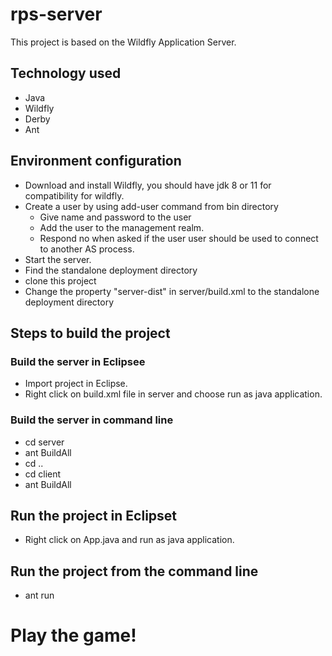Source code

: # rps-server

This project is based on the Wildfly Application Server. 

## Technology used

* Java
* Wildfly
* Derby
* Ant

## Environment configuration

* Download and install Wildfly, you should have jdk 8 or 11 for compatibility for wildfly. 
* Create a user by using add-user command from bin directory
  * Give name and password to the user
  * Add the user to the management realm.
  * Respond no when asked if the user user should be used to connect to another AS process.
* Start the server.
* Find the standalone deployment directory					 
* clone this project
* Change the property "server-dist" in server/build.xml to the standalone deployment directory

## Steps to build the project 

### Build the server in Eclipsee

* Import project in Eclipse.
* Right click on build.xml file in server and choose run as java application.
### Build the server in command line

* cd server
* ant BuildAll
* cd ..
* cd client
* ant BuildAll

## Run the project in Eclipset

* Right click on App.java and run as java application.

## Run the project from the command line

* ant run


# Play the game!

Exercise ▸
Given the entries above, count how many lines include the word "from"; respond with the number only.

Task output ▸
2